■ AVAILABLE DATA ■
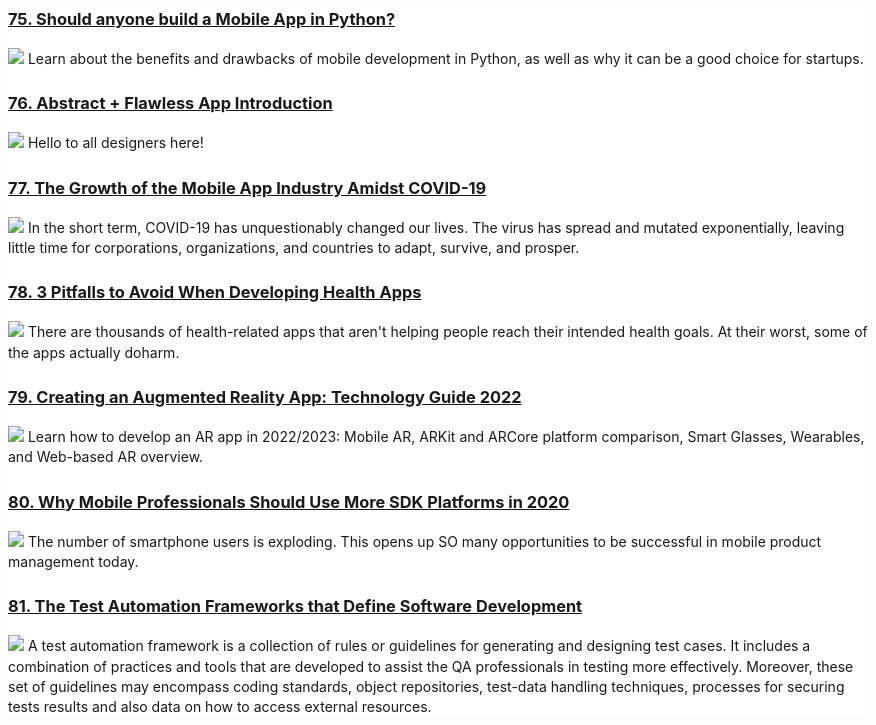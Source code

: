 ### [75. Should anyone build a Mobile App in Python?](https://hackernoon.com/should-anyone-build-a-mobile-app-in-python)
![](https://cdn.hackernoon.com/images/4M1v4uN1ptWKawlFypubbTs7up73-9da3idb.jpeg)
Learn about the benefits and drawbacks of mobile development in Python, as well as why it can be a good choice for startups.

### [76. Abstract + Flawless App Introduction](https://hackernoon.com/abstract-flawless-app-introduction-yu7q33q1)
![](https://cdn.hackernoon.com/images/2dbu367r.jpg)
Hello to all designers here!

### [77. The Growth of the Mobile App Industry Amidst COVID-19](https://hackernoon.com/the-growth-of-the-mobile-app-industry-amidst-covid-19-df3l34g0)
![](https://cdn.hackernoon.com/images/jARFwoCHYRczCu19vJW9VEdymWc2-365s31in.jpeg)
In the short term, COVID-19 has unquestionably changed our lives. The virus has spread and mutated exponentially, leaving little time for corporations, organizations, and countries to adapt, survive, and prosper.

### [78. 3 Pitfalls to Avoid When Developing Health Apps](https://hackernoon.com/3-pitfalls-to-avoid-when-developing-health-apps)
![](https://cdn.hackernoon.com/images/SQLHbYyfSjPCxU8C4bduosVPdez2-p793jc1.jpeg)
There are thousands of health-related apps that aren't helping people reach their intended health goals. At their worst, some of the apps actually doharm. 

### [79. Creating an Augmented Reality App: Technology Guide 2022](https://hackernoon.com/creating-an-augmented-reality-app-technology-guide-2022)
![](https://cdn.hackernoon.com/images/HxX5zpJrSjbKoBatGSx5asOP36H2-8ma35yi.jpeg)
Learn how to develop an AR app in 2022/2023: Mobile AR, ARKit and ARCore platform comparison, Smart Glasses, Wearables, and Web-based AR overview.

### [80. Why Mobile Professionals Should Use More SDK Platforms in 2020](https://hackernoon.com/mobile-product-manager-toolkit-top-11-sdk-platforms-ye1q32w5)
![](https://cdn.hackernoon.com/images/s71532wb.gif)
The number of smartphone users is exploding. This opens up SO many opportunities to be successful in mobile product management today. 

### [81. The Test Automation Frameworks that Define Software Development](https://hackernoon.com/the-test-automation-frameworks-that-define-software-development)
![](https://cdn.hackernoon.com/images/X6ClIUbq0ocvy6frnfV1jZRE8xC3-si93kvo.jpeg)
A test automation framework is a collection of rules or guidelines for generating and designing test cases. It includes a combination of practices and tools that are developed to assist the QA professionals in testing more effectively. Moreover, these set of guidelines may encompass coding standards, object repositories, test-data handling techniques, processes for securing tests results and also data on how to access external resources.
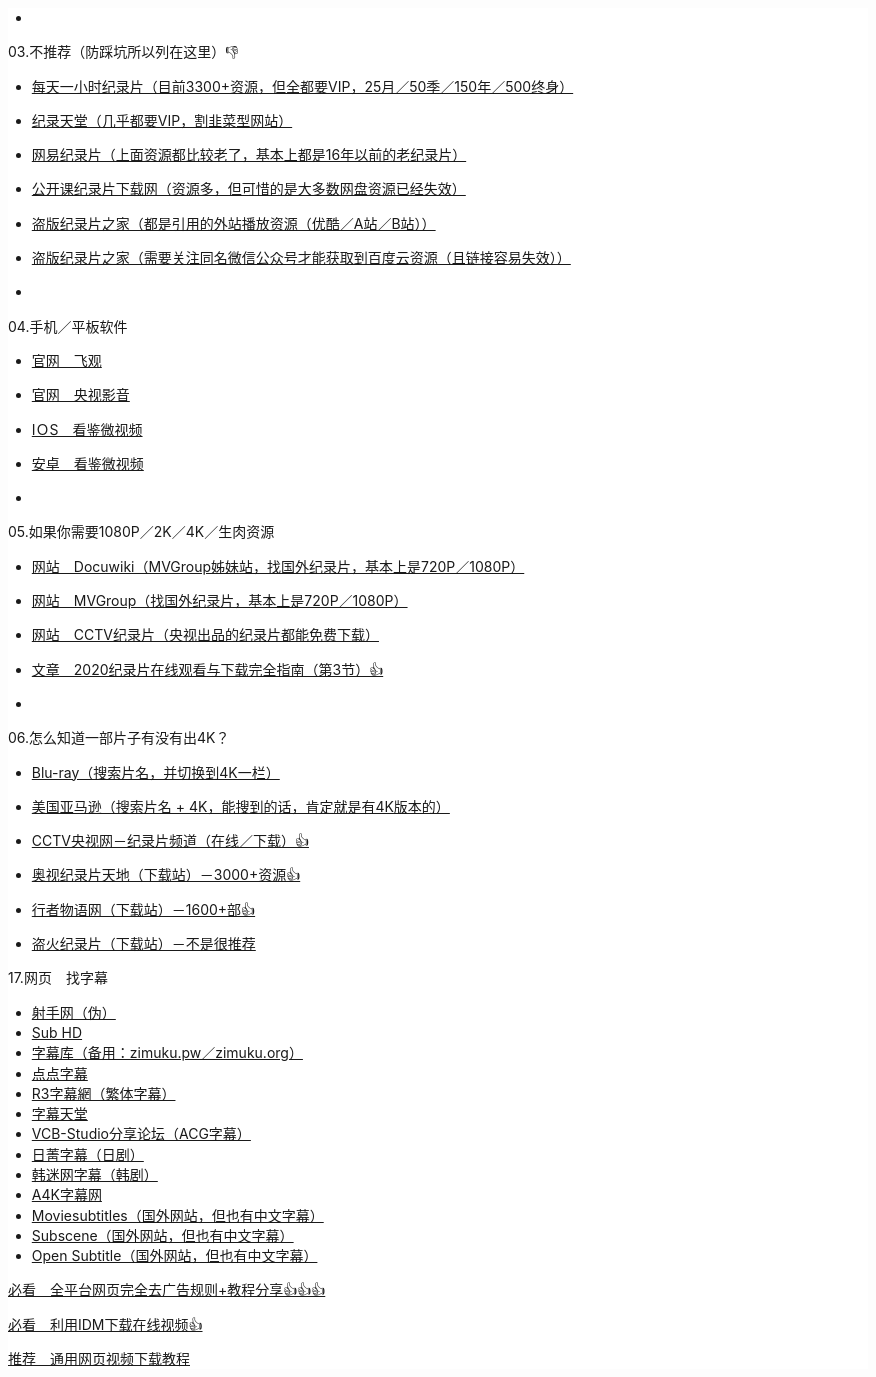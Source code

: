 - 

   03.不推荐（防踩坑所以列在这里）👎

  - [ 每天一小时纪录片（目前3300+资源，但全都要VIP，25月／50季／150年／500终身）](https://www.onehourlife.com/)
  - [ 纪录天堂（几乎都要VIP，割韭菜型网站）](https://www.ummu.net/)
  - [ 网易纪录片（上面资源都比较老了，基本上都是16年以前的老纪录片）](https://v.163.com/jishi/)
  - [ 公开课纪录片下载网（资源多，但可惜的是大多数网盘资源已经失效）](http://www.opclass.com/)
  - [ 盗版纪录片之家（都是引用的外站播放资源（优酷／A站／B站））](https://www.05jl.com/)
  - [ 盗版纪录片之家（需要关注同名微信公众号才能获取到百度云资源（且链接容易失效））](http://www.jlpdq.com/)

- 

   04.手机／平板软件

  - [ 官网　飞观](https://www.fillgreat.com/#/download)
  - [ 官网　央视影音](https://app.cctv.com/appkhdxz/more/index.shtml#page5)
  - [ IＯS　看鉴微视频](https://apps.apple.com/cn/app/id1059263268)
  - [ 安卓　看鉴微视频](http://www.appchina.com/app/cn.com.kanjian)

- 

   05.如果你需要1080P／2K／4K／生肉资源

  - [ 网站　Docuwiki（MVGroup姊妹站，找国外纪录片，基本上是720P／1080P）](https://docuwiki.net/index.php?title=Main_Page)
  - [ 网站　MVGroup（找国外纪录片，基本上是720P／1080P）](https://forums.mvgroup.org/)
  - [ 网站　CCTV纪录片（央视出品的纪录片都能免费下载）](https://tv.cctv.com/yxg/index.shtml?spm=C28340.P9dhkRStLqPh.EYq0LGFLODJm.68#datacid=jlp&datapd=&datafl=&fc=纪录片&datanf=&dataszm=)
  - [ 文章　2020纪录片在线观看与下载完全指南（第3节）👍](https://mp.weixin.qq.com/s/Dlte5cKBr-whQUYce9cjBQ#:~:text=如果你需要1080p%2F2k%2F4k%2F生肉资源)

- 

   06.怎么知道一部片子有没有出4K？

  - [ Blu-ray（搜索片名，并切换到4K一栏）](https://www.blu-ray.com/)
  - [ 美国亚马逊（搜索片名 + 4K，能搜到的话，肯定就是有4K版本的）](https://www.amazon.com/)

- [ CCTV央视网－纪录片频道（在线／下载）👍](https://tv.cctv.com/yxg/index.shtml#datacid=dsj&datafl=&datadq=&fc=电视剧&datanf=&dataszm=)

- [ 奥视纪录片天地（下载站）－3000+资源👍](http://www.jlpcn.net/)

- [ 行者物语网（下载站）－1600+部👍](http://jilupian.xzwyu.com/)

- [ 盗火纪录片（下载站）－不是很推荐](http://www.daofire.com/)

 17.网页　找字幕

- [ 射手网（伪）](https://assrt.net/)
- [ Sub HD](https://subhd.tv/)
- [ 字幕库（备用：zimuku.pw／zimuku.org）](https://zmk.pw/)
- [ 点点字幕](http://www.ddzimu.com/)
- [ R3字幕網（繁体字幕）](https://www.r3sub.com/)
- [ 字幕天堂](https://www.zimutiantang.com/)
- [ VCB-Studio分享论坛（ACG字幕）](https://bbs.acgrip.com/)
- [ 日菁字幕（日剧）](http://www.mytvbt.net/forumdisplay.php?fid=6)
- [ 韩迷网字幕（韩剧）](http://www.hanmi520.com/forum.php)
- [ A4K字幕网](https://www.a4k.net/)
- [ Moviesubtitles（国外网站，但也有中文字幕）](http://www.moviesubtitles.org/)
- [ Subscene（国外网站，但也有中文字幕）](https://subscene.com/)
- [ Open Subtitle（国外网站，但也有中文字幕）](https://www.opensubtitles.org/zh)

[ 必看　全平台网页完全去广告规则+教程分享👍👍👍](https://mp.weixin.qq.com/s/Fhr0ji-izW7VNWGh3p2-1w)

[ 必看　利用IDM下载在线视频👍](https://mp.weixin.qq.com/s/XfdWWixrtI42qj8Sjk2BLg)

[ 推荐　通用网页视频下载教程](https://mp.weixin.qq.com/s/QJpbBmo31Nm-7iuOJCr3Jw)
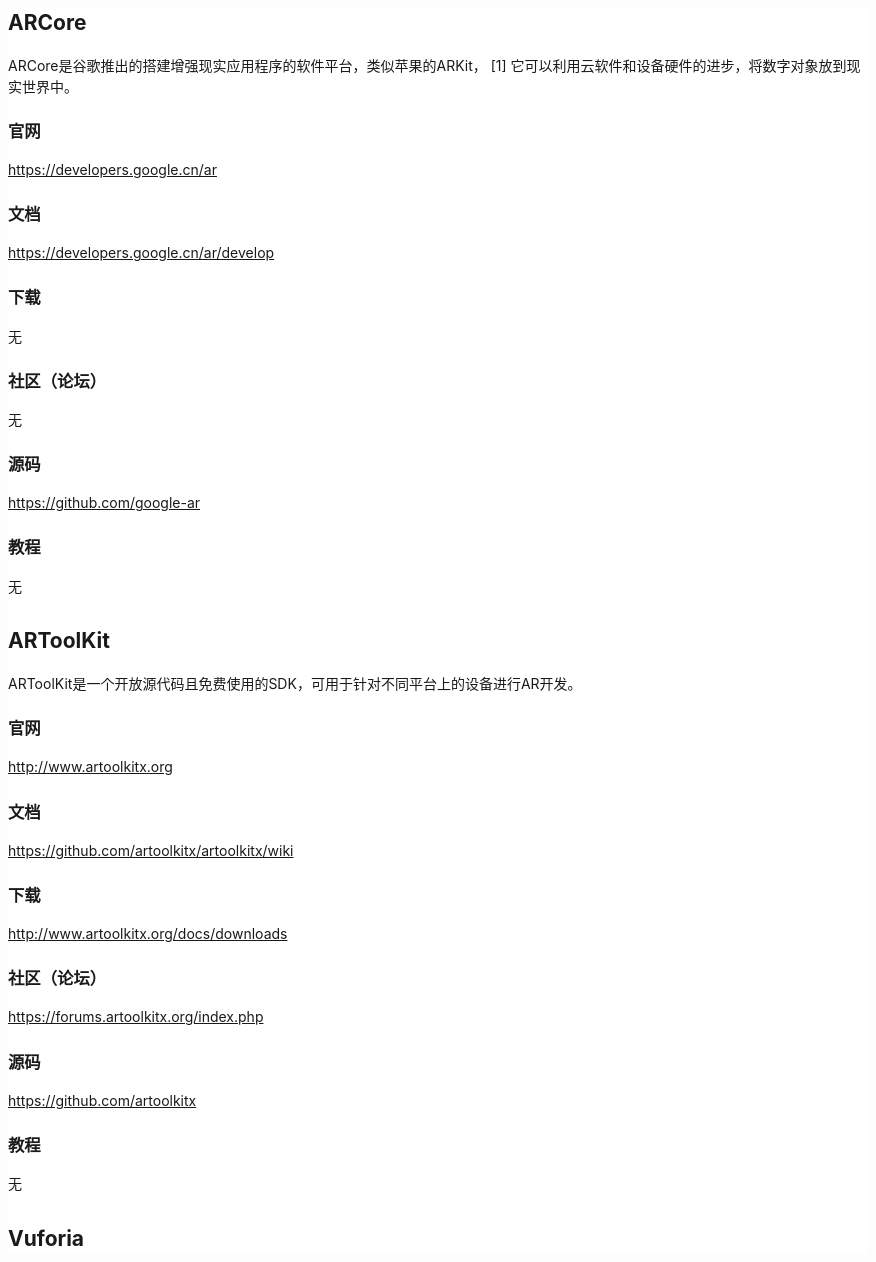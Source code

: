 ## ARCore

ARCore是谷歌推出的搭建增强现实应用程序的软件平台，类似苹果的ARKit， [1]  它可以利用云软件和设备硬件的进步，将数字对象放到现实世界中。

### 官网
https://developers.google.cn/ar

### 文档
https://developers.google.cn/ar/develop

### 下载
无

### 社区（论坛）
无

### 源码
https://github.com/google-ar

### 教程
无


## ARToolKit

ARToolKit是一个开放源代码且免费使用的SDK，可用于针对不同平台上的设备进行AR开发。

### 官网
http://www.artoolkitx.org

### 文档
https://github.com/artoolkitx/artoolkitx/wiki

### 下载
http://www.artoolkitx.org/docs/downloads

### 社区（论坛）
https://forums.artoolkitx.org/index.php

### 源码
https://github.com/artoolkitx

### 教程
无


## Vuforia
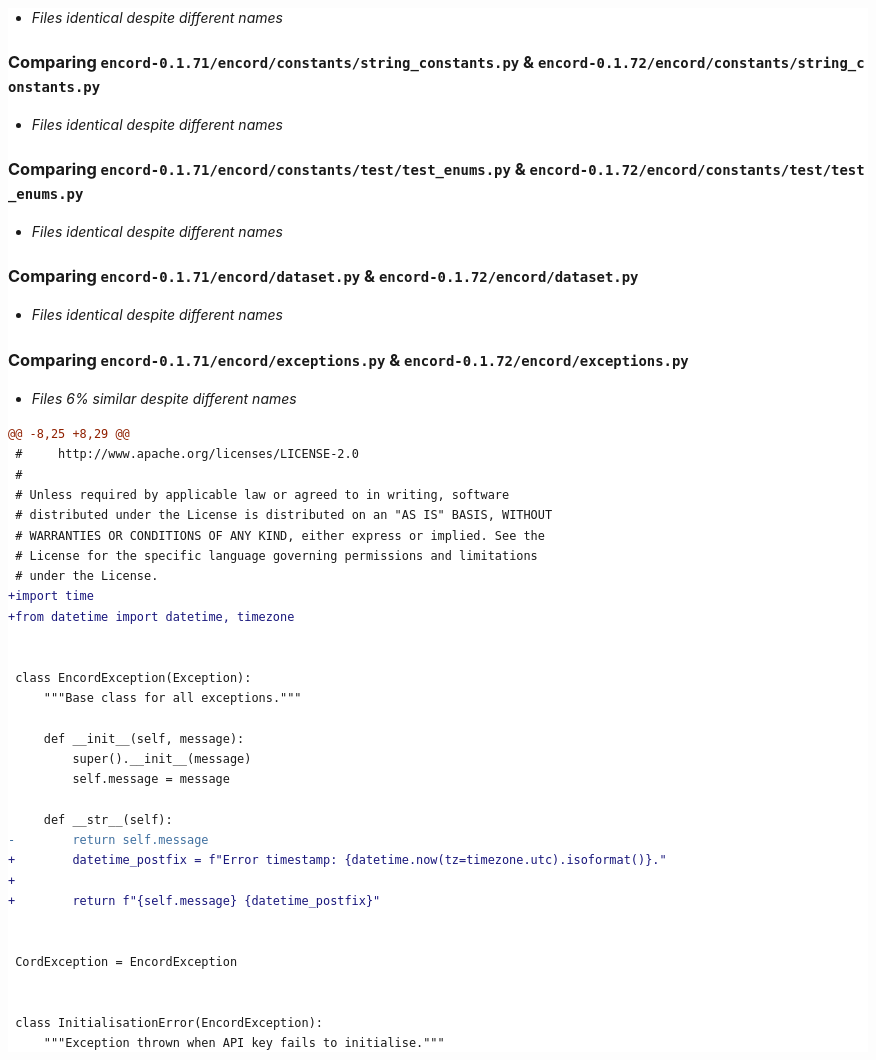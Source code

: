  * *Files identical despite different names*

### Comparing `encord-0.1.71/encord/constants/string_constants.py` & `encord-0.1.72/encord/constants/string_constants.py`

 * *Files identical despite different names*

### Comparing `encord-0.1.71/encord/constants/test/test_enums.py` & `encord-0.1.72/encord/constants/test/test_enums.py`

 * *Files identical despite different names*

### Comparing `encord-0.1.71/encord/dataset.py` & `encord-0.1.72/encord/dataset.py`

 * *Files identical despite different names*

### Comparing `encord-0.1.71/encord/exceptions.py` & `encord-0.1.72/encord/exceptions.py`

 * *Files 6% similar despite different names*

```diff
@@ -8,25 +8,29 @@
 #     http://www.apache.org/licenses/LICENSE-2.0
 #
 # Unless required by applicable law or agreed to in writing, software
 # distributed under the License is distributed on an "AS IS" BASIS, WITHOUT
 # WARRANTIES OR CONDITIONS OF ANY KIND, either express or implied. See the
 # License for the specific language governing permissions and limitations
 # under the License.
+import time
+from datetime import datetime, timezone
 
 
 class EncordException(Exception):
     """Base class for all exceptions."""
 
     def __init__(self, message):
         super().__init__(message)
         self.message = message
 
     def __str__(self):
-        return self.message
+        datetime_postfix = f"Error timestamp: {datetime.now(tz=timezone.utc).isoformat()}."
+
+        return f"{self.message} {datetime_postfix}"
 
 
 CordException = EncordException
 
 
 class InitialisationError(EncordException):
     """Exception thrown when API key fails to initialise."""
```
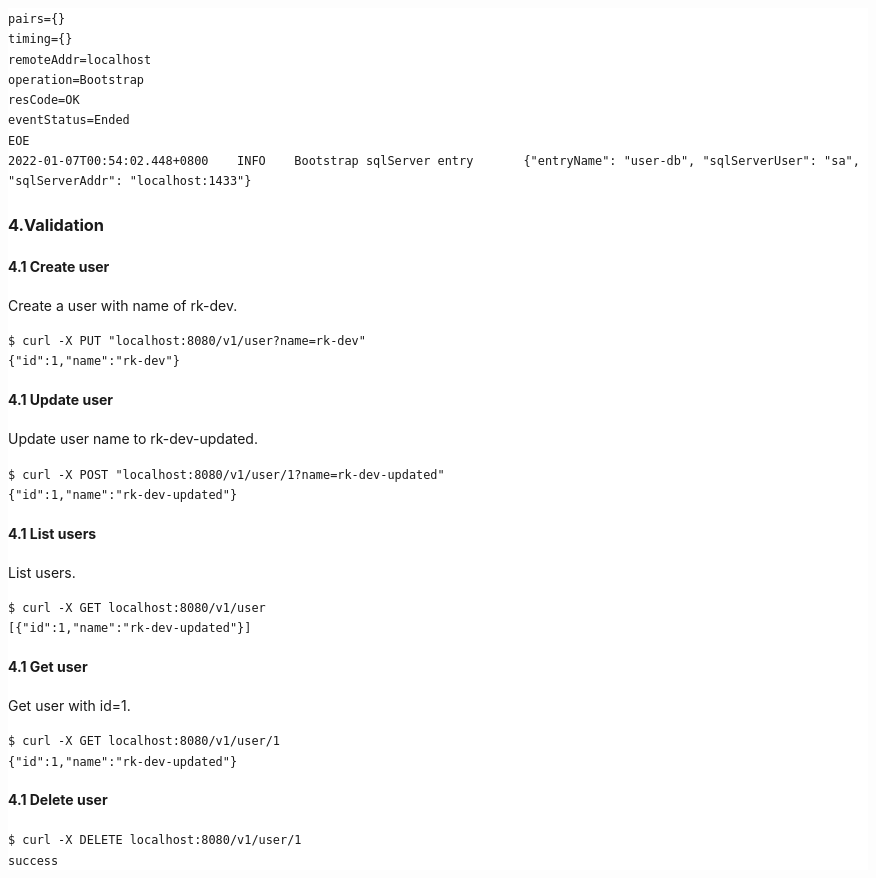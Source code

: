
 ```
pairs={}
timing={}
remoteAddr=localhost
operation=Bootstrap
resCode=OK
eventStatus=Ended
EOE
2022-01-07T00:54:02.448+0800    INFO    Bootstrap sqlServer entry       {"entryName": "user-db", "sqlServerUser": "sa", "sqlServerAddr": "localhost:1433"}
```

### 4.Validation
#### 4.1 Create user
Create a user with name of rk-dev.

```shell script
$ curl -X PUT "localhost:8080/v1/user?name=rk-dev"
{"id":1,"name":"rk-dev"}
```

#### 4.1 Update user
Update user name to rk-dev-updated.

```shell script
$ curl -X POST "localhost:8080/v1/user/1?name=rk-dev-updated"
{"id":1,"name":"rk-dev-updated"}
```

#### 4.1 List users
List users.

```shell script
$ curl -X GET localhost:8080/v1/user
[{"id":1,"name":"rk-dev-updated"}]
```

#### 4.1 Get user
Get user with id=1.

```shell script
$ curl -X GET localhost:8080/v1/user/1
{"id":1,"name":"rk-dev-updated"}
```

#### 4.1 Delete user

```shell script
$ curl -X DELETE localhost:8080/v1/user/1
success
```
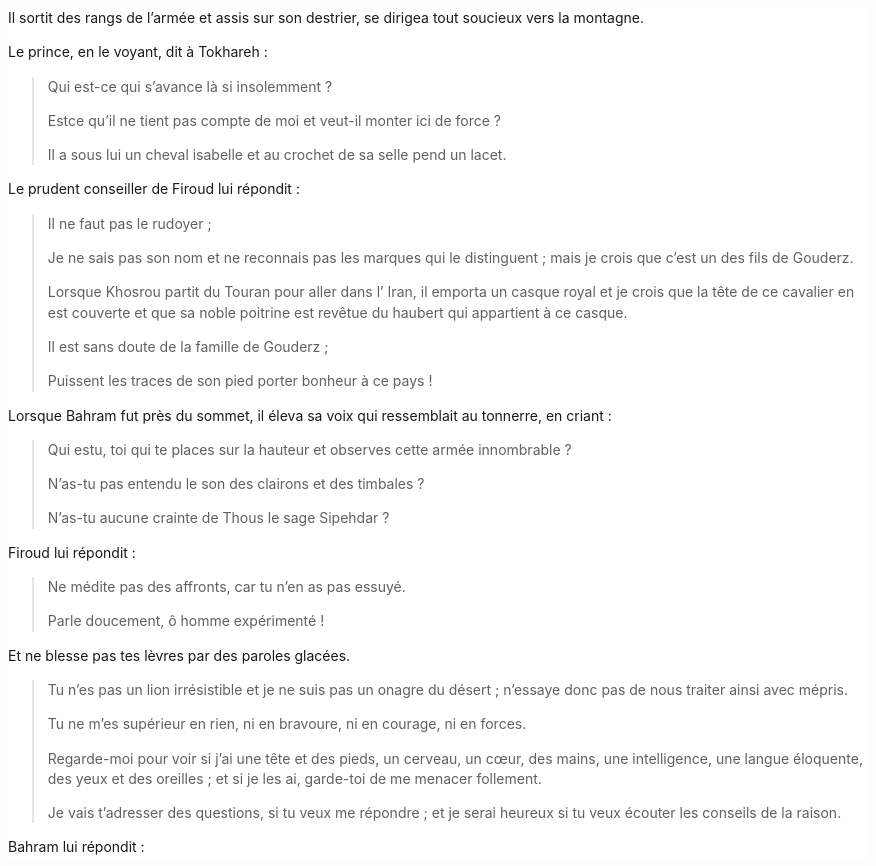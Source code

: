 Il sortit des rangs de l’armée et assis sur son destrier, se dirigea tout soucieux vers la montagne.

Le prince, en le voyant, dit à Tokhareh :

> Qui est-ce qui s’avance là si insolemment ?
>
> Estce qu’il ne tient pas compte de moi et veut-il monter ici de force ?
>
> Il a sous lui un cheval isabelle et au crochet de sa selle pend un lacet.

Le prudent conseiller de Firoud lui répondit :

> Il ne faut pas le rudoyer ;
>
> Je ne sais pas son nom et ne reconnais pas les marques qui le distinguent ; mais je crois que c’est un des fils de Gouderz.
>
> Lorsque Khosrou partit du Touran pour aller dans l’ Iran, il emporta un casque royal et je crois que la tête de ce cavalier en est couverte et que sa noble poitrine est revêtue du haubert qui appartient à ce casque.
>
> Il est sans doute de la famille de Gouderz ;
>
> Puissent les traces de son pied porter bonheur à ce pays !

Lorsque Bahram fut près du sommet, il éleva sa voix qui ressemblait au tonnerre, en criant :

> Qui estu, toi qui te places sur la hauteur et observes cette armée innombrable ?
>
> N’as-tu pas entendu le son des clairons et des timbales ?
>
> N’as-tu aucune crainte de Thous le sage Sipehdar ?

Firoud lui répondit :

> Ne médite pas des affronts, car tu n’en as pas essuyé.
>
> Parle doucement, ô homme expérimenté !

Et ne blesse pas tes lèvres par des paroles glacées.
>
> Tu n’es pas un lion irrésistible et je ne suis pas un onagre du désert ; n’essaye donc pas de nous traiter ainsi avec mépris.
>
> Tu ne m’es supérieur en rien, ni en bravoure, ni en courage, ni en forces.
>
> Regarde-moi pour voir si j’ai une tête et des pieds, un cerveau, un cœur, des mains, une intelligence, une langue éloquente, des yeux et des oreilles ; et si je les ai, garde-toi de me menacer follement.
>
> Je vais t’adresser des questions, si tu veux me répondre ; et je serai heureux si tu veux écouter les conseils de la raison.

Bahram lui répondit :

■ YOUR TASK ■
When a line holds the string "Create", pull it out of the listing.

■ EXERCISE OUTPUT ■
#### 4.1 Create user
Create a user with name of rk-dev.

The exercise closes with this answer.